BRIEF
Find the word "Area" in the listing. Copy out each line where it occurs.
+ + + +
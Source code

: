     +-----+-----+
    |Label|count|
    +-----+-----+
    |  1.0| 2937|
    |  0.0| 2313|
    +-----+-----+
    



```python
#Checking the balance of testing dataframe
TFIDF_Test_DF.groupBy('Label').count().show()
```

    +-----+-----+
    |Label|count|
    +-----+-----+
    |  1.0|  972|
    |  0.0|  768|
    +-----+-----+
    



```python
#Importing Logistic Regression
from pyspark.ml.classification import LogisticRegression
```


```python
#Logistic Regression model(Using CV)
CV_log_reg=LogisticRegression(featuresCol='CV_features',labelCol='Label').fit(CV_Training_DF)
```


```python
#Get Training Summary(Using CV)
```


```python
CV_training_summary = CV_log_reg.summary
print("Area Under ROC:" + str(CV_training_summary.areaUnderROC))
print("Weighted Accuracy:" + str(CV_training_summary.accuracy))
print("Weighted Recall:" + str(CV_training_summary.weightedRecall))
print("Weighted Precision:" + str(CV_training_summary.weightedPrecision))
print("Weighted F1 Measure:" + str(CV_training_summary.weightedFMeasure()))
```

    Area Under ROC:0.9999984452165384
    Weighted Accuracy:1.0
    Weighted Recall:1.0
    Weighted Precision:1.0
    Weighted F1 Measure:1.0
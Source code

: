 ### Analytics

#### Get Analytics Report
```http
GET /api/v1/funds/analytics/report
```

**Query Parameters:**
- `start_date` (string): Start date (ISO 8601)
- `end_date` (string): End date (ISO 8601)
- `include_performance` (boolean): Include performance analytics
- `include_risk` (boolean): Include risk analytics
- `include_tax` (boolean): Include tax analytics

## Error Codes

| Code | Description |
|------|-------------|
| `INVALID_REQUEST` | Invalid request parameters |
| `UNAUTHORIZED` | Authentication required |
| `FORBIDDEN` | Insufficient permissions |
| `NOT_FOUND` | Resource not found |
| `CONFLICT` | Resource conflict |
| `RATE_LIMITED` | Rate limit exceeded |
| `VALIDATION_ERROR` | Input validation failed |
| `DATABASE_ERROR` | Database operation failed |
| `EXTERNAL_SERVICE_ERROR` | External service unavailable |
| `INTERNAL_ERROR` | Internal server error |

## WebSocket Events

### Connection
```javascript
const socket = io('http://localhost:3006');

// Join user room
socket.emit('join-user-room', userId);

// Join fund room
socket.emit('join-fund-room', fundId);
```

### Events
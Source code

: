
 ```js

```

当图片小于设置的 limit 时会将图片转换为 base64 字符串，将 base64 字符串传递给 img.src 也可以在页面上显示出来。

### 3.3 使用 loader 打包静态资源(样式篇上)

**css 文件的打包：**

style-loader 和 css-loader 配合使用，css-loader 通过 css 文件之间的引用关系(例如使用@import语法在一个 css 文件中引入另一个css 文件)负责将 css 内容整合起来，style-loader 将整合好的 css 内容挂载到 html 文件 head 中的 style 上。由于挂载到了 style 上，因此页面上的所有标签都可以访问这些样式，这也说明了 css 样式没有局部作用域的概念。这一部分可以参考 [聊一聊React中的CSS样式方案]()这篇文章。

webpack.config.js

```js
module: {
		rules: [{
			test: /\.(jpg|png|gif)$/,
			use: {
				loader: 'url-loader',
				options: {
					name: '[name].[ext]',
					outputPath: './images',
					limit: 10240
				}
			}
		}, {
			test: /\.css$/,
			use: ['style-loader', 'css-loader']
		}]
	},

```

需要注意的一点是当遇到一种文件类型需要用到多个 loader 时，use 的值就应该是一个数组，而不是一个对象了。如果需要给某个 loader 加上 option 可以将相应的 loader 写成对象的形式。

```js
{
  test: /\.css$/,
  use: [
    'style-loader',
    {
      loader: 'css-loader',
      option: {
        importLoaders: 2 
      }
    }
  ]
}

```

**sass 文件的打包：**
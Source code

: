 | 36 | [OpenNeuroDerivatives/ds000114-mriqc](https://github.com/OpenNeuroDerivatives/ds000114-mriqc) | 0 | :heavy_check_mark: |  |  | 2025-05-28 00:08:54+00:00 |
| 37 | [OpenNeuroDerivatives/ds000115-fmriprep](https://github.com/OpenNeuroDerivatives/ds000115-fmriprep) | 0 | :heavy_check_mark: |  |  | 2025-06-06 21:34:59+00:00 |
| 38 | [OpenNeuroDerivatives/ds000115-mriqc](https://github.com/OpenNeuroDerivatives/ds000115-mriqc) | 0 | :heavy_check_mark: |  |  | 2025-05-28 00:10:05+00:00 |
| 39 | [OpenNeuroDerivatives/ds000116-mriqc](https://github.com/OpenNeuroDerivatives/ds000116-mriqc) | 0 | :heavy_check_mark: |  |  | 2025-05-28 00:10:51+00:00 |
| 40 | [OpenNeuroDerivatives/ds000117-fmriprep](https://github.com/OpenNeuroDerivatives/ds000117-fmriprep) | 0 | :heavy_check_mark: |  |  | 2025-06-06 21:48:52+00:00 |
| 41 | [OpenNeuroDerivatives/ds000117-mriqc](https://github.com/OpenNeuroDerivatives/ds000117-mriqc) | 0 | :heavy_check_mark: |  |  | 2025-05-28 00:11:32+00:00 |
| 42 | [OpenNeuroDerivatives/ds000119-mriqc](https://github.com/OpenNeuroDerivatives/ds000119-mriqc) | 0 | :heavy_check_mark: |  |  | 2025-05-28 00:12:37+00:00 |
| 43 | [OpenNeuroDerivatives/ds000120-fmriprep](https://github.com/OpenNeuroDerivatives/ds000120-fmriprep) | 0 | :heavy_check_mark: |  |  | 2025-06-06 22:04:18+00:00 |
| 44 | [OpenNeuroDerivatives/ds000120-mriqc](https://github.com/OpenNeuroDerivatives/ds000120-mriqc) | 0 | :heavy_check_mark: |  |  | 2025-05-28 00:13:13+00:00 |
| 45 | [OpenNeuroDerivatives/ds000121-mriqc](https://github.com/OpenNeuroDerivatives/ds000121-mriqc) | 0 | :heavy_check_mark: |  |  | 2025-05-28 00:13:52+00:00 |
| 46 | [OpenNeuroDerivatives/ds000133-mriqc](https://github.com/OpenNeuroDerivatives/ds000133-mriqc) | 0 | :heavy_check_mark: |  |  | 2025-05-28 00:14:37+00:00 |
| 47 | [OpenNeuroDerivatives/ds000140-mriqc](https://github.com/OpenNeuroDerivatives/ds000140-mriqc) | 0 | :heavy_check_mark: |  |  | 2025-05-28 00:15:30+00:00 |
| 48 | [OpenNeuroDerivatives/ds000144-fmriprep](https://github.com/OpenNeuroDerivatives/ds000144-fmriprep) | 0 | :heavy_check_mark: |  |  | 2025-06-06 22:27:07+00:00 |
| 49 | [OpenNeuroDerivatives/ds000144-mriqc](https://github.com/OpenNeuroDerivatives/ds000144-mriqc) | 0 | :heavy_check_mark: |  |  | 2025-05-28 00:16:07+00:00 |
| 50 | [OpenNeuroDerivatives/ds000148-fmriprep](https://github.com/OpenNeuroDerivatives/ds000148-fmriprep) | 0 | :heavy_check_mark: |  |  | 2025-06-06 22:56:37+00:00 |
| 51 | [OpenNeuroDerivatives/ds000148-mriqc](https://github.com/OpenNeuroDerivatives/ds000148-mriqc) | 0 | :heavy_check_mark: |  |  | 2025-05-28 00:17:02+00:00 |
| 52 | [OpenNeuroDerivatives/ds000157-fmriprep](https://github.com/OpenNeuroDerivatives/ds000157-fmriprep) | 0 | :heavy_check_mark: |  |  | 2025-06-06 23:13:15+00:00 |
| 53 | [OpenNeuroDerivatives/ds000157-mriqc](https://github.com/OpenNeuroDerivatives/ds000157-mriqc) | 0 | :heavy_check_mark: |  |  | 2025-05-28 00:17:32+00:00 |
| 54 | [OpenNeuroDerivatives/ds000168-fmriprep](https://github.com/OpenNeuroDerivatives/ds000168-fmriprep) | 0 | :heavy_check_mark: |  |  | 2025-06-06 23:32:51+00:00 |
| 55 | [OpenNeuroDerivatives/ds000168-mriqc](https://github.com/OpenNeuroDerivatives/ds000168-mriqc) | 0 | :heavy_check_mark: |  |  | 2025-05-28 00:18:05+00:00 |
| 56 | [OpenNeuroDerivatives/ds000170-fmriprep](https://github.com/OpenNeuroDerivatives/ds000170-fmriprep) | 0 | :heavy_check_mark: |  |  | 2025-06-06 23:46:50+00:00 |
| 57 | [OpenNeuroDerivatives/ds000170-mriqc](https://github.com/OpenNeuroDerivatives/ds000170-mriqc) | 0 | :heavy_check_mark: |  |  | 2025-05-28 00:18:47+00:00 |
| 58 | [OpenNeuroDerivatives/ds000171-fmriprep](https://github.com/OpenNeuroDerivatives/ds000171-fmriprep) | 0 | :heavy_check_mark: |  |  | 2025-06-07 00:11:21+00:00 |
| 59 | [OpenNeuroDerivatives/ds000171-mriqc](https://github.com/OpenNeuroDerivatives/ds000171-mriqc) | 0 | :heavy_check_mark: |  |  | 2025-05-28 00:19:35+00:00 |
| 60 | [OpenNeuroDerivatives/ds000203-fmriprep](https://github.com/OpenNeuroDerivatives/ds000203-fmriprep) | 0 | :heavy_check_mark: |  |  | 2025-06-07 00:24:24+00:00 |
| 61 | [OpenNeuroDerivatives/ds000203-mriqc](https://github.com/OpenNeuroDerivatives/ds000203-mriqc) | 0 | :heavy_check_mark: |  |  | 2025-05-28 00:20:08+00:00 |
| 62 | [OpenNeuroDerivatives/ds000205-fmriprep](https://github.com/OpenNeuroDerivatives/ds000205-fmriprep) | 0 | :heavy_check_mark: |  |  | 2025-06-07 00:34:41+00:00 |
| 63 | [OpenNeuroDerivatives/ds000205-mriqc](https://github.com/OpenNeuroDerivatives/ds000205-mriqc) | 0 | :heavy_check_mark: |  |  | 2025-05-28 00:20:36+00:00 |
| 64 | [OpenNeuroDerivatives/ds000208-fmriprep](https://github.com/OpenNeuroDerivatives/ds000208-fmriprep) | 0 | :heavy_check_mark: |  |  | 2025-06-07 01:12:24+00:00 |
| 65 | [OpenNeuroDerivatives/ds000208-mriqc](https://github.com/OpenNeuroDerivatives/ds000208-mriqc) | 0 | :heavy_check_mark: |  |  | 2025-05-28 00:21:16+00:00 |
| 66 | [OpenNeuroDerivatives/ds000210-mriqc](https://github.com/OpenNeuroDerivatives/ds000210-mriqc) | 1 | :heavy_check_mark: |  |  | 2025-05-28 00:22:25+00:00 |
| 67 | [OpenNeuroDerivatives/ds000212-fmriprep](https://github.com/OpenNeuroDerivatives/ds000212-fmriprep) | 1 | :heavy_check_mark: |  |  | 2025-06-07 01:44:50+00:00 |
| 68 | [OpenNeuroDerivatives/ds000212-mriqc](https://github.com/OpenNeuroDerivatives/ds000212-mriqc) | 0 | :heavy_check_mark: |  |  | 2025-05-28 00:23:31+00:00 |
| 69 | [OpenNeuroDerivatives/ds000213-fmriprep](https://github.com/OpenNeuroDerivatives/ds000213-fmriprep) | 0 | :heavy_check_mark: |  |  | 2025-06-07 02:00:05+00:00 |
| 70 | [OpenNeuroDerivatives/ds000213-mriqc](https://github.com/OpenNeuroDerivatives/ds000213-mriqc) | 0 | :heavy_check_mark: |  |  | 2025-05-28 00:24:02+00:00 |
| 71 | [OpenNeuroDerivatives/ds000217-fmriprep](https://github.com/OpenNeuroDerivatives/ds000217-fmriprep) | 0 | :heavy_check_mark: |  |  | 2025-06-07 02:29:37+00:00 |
+ + + +
RESULT FOR THIS EXERCISE
print("Area Under ROC:" + str(CV_training_summary.areaUnderROC))
    Area Under ROC:0.9999984452165384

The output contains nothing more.